Jesus Is Cherished in Christian Hearts Because of What He Taught


This is where we hit the hardest brick wall. The clergy make a practice of reading nice, inspiring Jesus quotes from the pulpit. They’re not hard to find. Just do a Google search for good Jesus quotes. But the clergy in hard-nosed brands of Christianity—who hope to see god’s wrath visited on sinners—are far more inclined to rely on the dreadful Jesus quotes. Devout folks who don’t bother to read/study the gospels commonly fail to notice the dreadful quotes. 


I found myself wondering how Christians can be Jesus-followers when there is so much Jesus-script in the gospels that is so very bad. Because it is unnoticed! —churchgoers don’t make a habit of reading/studying the gospels. This reality prompted me to reread the gospels to find the Jesus quotes that most of the devout—I suspect—would disagree with and flatly reject. The result of this project was my 2021 book, Ten Things Christians Wish Jesus Hadn’t Taught. On the book’s website, you’ll find a list of 292 Jesus quotes that so many Christians wouldn’t be thrilled with. There I have sorted them into four categories: Preaching About the End Time, Scary Extremism, Bad Advice & Bad Theology, and The Unreal Jesus of John’s Gospel. In the book, they’re sorted differently, into ten categories. 


Preaching About the End Time. In Mark’s gospel especially, the kingdom of god will arrive on earth soon, and there will be grim destruction, as depicted so graphically in Mark 13. 

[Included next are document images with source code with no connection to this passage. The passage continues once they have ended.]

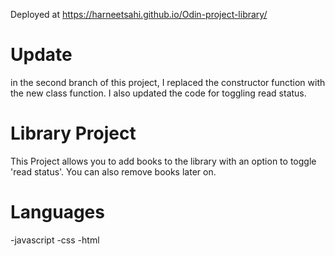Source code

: Deployed at https://harneetsahi.github.io/Odin-project-library/

# Update
in the second branch of this project, I replaced the constructor function with the new class function. I also updated the code for toggling read status.

# Library Project
This Project allows you to add books to the library with an option to toggle 'read status'.
You can also remove books later on.

# Languages
-javascript -css -html
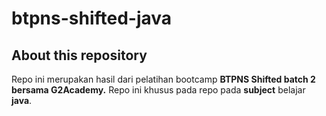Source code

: # btpns-shifted-java

## About this repository
Repo ini merupakan hasil dari pelatihan bootcamp **BTPNS Shifted batch 2 bersama G2Academy.**
Repo ini khusus pada repo pada **subject** belajar **java**.
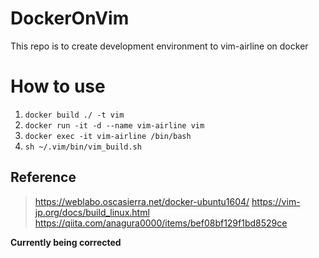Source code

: # DockerOnVim

This repo is to create development environment to vim-airline on docker

# How to use

1. `docker build ./ -t vim`
2. `docker run -it -d --name vim-airline vim`
3. `docker exec -it vim-airline /bin/bash`
4. `sh ~/.vim/bin/vim_build.sh`

## Reference

> https://weblabo.oscasierra.net/docker-ubuntu1604/
> https://vim-jp.org/docs/build_linux.html
> https://qiita.com/anagura0000/items/bef08bf129f1bd8529ce

**Currently being corrected**
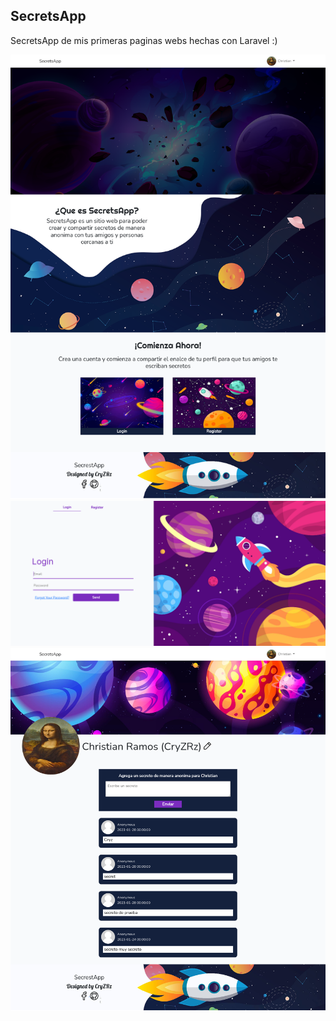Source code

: ## SecretsApp

SecretsApp de mis primeras paginas webs hechas con Laravel :)

<img src="https://github.com/CryZRz/SecretsApp/blob/main/storage/app/public/secretsApp/desktop.png">

<img src="https://github.com/CryZRz/SecretsApp/blob/main/storage/app/public/secretsApp/loginDesktop.png">

<img src="https://github.com/CryZRz/SecretsApp/blob/main/storage/app/public/secretsApp/profileDesktop.png">
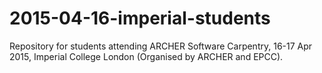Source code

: # 2015-04-16-imperial-students
Repository for students attending ARCHER Software Carpentry, 16-17 Apr 2015, Imperial College London (Organised by ARCHER and EPCC).
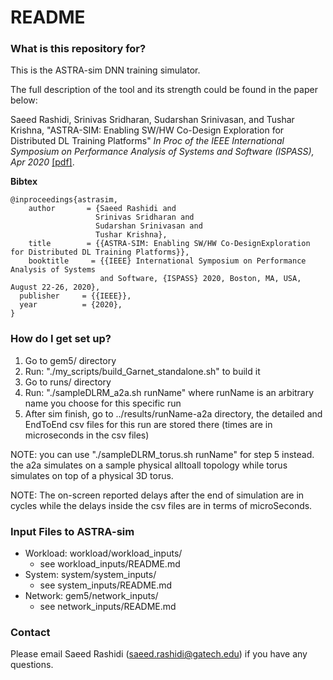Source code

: # README #

### What is this repository for? ###
This is the ASTRA-sim DNN training simulator. 

The full description of the tool and its strength could be found in the paper below:

Saeed Rashidi, Srinivas Sridharan, Sudarshan Srinivasan, and Tushar Krishna, "ASTRA-SIM: Enabling SW/HW Co-Design Exploration for Distributed DL Training Platforms"
*In Proc of the IEEE International Symposium on Performance Analysis of Systems and Software (ISPASS), Apr 2020*
[[pdf]](https://synergy.ece.gatech.edu/wp-content/uploads/sites/332/2020/03/astrasim_ispass2020.pdf).

**Bibtex**

    @inproceedings{astrasim,
        author       = {Saeed Rashidi and
                       Srinivas Sridharan and
                       Sudarshan Srinivasan and
                       Tushar Krishna},
        title        = {{ASTRA-SIM: Enabling SW/HW Co-DesignExploration for Distributed DL Training Platforms}},
        booktitle     = {{IEEE} International Symposium on Performance Analysis of Systems 
                        and Software, {ISPASS} 2020, Boston, MA, USA, August 22-26, 2020},
      publisher     = {{IEEE}},
      year          = {2020},
    }


### How do I get set up? ###

1. Go to gem5/ directory
2. Run: "./my_scripts/build_Garnet_standalone.sh" to build it
3. Go to runs/ directory
4. Run: "./sampleDLRM_a2a.sh runName" where runName is an arbitrary name you choose for this specific run
5. After sim finish, go to ../results/runName-a2a directory, the detailed and EndToEnd csv files for this run are stored there (times are in microseconds in the csv files)

NOTE: you can use "./sampleDLRM_torus.sh runName" for step 5 instead. the a2a simulates on  a sample physical alltoall topology while torus simulates on top of a physical 3D torus.

NOTE: The on-screen reported delays after the end of simulation are in cycles while the delays inside the csv files are in terms of microSeconds.

### Input Files to ASTRA-sim ###

* Workload: workload/workload_inputs/
   * see workload_inputs/README.md
* System: system/system_inputs/
   * see system_inputs/README.md
* Network: gem5/network_inputs/
   * see network_inputs/README.md

### Contact ###
Please email Saeed Rashidi (saeed.rashidi@gatech.edu) if you have any questions.
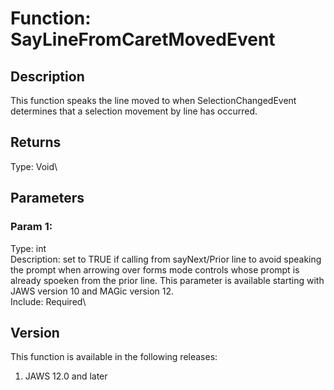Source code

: # Function: SayLineFromCaretMovedEvent

## Description

This function speaks the line moved to when SelectionChangedEvent
determines that a selection movement by line has occurred.

## Returns

Type: Void\

## Parameters

### Param 1:

Type: int\
Description: set to TRUE if calling from sayNext/Prior line to avoid
speaking the prompt when arrowing over forms mode controls whose prompt
is already spoeken from the prior line. This parameter is available
starting with JAWS version 10 and MAGic version 12.\
Include: Required\

## Version

This function is available in the following releases:

1.  JAWS 12.0 and later
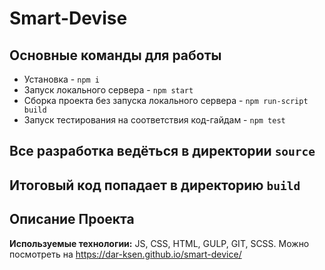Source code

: # Smart-Devise
## Основные команды для работы
* Установка - `npm i`
* Запуск локального сервера - `npm start`
* Сборка проекта без запуска локального сервера - `npm run-script build`
* Запуск тестирования на соответствия код-гайдам - `npm test`

## Все разработка ведёться в директории `source`
## Итоговый код попадает в директорию `build`
## Описание Проекта
__Используемые технологии:__ JS, CSS, HTML, GULP, GIT, SCSS.
Можно посмотреть на https://dar-ksen.github.io/smart-device/
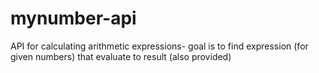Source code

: # mynumber-api
API for calculating arithmetic expressions- goal is to find expression (for given numbers) that evaluate to result (also provided)
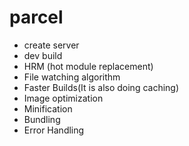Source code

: # parcel
- create server
- dev build
- HRM (hot module replacement)
- File watching algorithm
- Faster Builds(It is also doing caching)
- Image optimization
- Minification
- Bundling
- Error Handling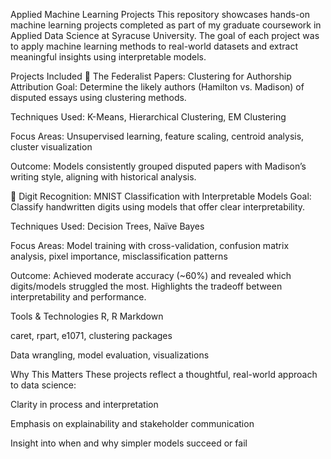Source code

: Applied Machine Learning Projects
This repository showcases hands-on machine learning projects completed as part of my graduate coursework in Applied Data Science at Syracuse University. The goal of each project was to apply machine learning methods to real-world datasets and extract meaningful insights using interpretable models.

Projects Included
🧠 The Federalist Papers: Clustering for Authorship Attribution
Goal: Determine the likely authors (Hamilton vs. Madison) of disputed essays using clustering methods.

Techniques Used: K-Means, Hierarchical Clustering, EM Clustering

Focus Areas: Unsupervised learning, feature scaling, centroid analysis, cluster visualization

Outcome: Models consistently grouped disputed papers with Madison’s writing style, aligning with historical analysis.

🔢 Digit Recognition: MNIST Classification with Interpretable Models
Goal: Classify handwritten digits using models that offer clear interpretability.

Techniques Used: Decision Trees, Naïve Bayes

Focus Areas: Model training with cross-validation, confusion matrix analysis, pixel importance, misclassification patterns

Outcome: Achieved moderate accuracy (~60%) and revealed which digits/models struggled the most. Highlights the tradeoff between interpretability and performance.

Tools & Technologies
R, R Markdown

caret, rpart, e1071, clustering packages

Data wrangling, model evaluation, visualizations

Why This Matters
These projects reflect a thoughtful, real-world approach to data science:

Clarity in process and interpretation

Emphasis on explainability and stakeholder communication

Insight into when and why simpler models succeed or fail
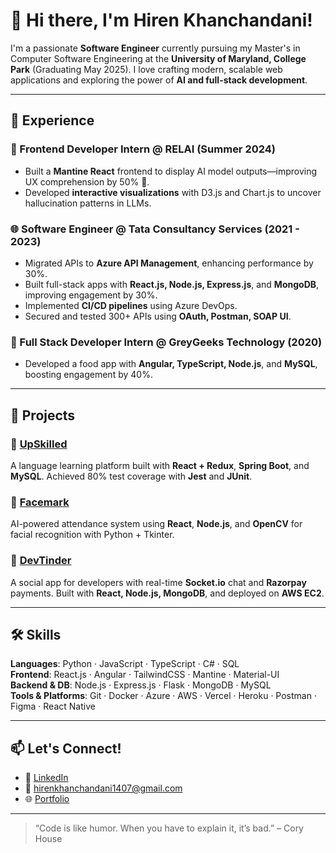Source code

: # 👋 Hi there, I'm Hiren Khanchandani!

I'm a passionate **Software Engineer** currently pursuing my Master's in Computer Software Engineering at the **University of Maryland, College Park** (Graduating May 2025). I love crafting modern, scalable web applications and exploring the power of **AI and full-stack development**.

---

## 💼 Experience

### 🧠 Frontend Developer Intern @ RELAI (Summer 2024)
- Built a **Mantine React** frontend to display AI model outputs—improving UX comprehension by 50% 🚀.
- Developed **interactive visualizations** with D3.js and Chart.js to uncover hallucination patterns in LLMs.

### 🌐 Software Engineer @ Tata Consultancy Services (2021 - 2023)
- Migrated APIs to **Azure API Management**, enhancing performance by 30%.
- Built full-stack apps with **React.js, Node.js, Express.js**, and **MongoDB**, improving engagement by 30%.
- Implemented **CI/CD pipelines** using Azure DevOps.
- Secured and tested 300+ APIs using **OAuth, Postman, SOAP UI**.

### 🍴 Full Stack Developer Intern @ GreyGeeks Technology (2020)
- Developed a food app with **Angular, TypeScript, Node.js**, and **MySQL**, boosting engagement by 40%.

---

## 🚀 Projects

### 🔸 [UpSkilled](#)
A language learning platform built with **React + Redux**, **Spring Boot**, and **MySQL**. Achieved 80% test coverage with **Jest** and **JUnit**.

### 🔸 [Facemark](#)
AI-powered attendance system using **React**, **Node.js**, and **OpenCV** for facial recognition with Python + Tkinter.

### 🔸 [DevTinder](#)
A social app for developers with real-time **Socket.io** chat and **Razorpay** payments. Built with **React, Node.js, MongoDB**, and deployed on **AWS EC2**.

---

## 🛠️ Skills

**Languages**: Python · JavaScript · TypeScript · C# · SQL  
**Frontend**: React.js · Angular · TailwindCSS · Mantine · Material-UI  
**Backend & DB**: Node.js · Express.js · Flask · MongoDB · MySQL  
**Tools & Platforms**: Git · Docker · Azure · AWS · Vercel · Heroku · Postman · Figma · React Native

---

## 📫 Let's Connect!

- 🔗 [LinkedIn](https://www.linkedin.com/in/hiren-khanchandani/)
- 📧 hirenkhanchandani1407@gmail.com
- 🌐 [Portfolio](https://hiren1407.github.io/portfolio/)
---

> “Code is like humor. When you have to explain it, it’s bad.” – Cory House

Scary Extremism. In Matthew 10, we read that Jesus sent his disciples out to preach in villages, and he assured them: “If anyone will not welcome you or listen to your words, shake off the dust from your feet as you leave that house or town. Truly I tell you, it will be more tolerable for the land of Sodom and Gomorrah on the day of judgment than for that town” (vv.14-15). That’s extreme, as is the requirement that hatred of family is required for those who want to be followers of Jesus (Luke 14:26).


Bad Advice & Bad Theology. What a shame that the famous Sermon on the Mount includes a fair share of bad advice: don’t worry about what to wear or what to eat, and don’t store up treasures on earth. For so many modern Christians, this advice has no bearing on their lives. And a champion example of bad theology is found in John 6, where Jesus recommends ghoulish magic potions, i.e., eat his flesh and drink his blood, to gain eternal life. 

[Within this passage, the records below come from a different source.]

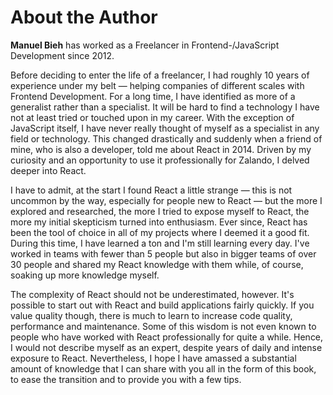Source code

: # About the Author

**Manuel Bieh** has worked as a Freelancer in Frontend-/JavaScript Development since 2012.

Before deciding to enter the life of a freelancer, I had roughly 10 years of experience under my belt — helping companies of different scales with Frontend Development. For a long time, I have identified as more of a generalist rather than a specialist. It will be hard to find a technology I have not at least tried or touched upon in my career. With the exception of JavaScript itself, I have never really thought of myself as a specialist in any field or technology. This changed drastically and suddenly when a friend of mine, who is also a developer, told me about React in 2014. Driven by my curiosity and an opportunity to use it professionally for Zalando, I delved deeper into React.

I have to admit, at the start I found React a little strange — this is not uncommon by the way, especially for people new to React — but the more I explored and researched, the more I tried to expose myself to React, the more my initial skepticism turned into enthusiasm. Ever since, React has been the tool of choice in all of my projects where I deemed it a good fit. During this time, I have learned a ton and I'm still learning every day. I've worked in teams with fewer than 5 people but also in bigger teams of over 30 people and shared my React knowledge with them while, of course, soaking up more knowledge myself.

The complexity of React should not be underestimated, however. It's possible to start out with React and build applications fairly quickly. If you value quality though, there is much to learn to increase code quality, performance and maintenance. Some of this wisdom is not even known to people who have worked with React professionally for quite a while. Hence, I would not describe myself as an expert, despite years of daily and intense exposure to React. Nevertheless, I hope I have amassed a substantial amount of knowledge that I can share with you all in the form of this book, to ease the transition and to provide you with a few tips. 

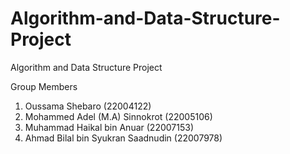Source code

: # Algorithm-and-Data-Structure-Project
Algorithm and Data Structure Project 


Group Members

1) Oussama Shebaro (22004122)
2) Mohammed Adel (M.A) Sinnokrot (22005106)
3) Muhammad Haikal bin Anuar (22007153)
4) Ahmad Bilal bin Syukran Saadnudin (22007978)
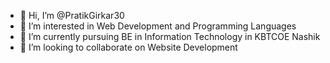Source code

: - 👋 Hi, I’m @PratikGirkar30
- 👀 I’m interested in Web Development and Programming Languages  
- 🌱 I’m currently pursuing BE in Information Technology in KBTCOE Nashik  
- 💞️ I’m looking to collaborate on Website Development  

<!---
PratikGirkar30/PratikGirkar30 is a ✨ special ✨ repository because its `README.md` (this file) appears on your GitHub profile.
You can click the Preview link to take a look at your changes.
--->
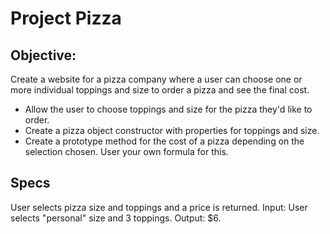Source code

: # Project Pizza

## Objective:
Create a website for a pizza company where a user can choose one or more individual toppings and size to order a pizza and see the final cost.
* Allow the user to choose toppings and size for the pizza they'd like to order.
* Create a pizza object constructor with properties for toppings and size.
* Create a prototype method for the cost of a pizza depending on the selection chosen. User your own formula for this.

## Specs

User selects pizza size and toppings and a price is returned.
Input: User selects "personal" size and 3 toppings.  Output: $6.
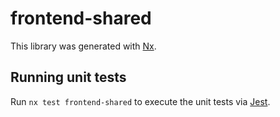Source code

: # frontend-shared

This library was generated with [Nx](https://nx.dev).

## Running unit tests

Run `nx test frontend-shared` to execute the unit tests via [Jest](https://jestjs.io).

The Unreal Jesus of John’s Gospel. This Jesus with a colossal ego—so full of himself—is so unlike the Jesus we find in Mark, the first gospel. 

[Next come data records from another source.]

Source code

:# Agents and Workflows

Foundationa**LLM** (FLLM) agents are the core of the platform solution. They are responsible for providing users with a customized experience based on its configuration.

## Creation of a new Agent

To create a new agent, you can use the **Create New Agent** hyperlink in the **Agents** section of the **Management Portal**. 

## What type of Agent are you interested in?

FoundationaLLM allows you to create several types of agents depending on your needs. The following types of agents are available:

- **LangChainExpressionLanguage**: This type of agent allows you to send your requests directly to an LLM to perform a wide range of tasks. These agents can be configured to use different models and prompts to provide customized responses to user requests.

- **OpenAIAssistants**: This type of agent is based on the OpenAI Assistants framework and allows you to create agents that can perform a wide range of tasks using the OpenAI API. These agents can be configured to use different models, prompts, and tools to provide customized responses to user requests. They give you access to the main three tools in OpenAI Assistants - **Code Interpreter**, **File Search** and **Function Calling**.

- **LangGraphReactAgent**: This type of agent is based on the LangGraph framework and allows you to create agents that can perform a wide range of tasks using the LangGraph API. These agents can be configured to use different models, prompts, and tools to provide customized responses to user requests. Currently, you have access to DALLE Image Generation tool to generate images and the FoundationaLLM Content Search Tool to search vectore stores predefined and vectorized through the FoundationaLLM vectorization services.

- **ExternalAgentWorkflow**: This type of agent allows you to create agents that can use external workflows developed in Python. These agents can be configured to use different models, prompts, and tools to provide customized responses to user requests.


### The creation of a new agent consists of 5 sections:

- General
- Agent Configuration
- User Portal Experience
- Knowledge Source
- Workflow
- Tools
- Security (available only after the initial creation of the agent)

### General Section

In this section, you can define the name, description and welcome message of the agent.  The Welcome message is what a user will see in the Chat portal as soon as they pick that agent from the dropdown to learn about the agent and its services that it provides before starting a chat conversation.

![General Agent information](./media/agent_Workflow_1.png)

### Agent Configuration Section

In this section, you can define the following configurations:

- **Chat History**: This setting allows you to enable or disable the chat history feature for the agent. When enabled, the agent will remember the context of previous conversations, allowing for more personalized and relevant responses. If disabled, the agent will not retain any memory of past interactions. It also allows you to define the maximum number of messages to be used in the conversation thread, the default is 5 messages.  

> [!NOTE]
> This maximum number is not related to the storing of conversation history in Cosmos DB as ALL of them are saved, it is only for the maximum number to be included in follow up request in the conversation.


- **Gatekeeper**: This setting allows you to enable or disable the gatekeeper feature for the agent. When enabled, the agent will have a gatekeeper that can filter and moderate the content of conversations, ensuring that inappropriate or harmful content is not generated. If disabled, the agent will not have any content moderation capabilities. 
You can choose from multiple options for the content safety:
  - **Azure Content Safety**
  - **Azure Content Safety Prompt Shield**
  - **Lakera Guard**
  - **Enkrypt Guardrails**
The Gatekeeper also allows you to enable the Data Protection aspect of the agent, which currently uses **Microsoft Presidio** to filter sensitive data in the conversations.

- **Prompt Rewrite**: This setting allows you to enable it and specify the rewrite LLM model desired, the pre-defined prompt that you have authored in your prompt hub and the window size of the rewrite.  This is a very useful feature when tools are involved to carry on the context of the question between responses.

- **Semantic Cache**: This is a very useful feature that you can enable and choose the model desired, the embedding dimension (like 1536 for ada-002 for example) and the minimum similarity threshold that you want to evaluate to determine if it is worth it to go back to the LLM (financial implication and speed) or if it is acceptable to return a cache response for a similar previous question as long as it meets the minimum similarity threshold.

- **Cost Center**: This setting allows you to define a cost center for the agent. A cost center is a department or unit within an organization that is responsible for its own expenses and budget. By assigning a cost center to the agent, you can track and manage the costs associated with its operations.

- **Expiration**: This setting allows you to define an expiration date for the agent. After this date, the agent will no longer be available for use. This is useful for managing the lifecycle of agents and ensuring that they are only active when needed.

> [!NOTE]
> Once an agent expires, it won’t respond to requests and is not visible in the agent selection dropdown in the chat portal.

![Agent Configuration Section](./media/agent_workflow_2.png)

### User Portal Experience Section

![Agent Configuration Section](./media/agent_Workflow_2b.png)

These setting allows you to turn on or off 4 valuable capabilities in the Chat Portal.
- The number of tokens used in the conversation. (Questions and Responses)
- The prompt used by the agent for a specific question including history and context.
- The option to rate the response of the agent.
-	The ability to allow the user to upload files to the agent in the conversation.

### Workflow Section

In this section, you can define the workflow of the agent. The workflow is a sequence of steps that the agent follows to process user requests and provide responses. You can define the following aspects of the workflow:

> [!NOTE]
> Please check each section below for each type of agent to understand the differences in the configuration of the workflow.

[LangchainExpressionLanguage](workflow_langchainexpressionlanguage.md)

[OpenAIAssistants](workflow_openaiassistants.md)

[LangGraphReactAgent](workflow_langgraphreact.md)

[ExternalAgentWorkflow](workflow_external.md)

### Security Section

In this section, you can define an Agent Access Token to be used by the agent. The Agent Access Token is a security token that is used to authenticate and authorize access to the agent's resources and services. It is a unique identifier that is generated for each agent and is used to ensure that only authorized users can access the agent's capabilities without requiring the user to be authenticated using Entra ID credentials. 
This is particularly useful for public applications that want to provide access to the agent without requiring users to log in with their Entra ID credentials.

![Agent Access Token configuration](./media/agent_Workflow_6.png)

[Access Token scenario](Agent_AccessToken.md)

Chances are, the folks who know Jesus in their hearts haven’t paid much attention to these very negative aspects of the gospels, in fact, they’ve been guided away from such texts. Or have been convinced by clever apologists that the bad Jesus quotes aren’t that bad after all. So much energy of the clergy and theologians has to be devoted to making Jesus look good, when the gospels tell such a different story. Always bear in mind that the gospel authors were promoting the early Jesus cult, and ancient cult beliefs/fanaticisms are not shared by so many modern believers.   


Now for the second part of the brick wall that devout Christians face when they are so sure they know Jesus in their hearts. And this is even more problematic. We have no way—none whatever—of knowing what Jesus said. Every single scrap of Jesus-script in the gospels was created by the gospel authors. We are forced to this conclusion because the authors, writing decades later, don’t identify their sources: how did they find out what Jesus said? Devout scholars want to believe that “reliable oral tradition” did the trick, but this is speculation, guesswork; they have no way of verifying this claim. It doesn’t help that the author of John’s gospel (21:24)—the last to be written—mentions a disciple who “testifies to these things and has written them.” We need to see the documentation—not an anonymous author’s boast—and any novelist can create such characters.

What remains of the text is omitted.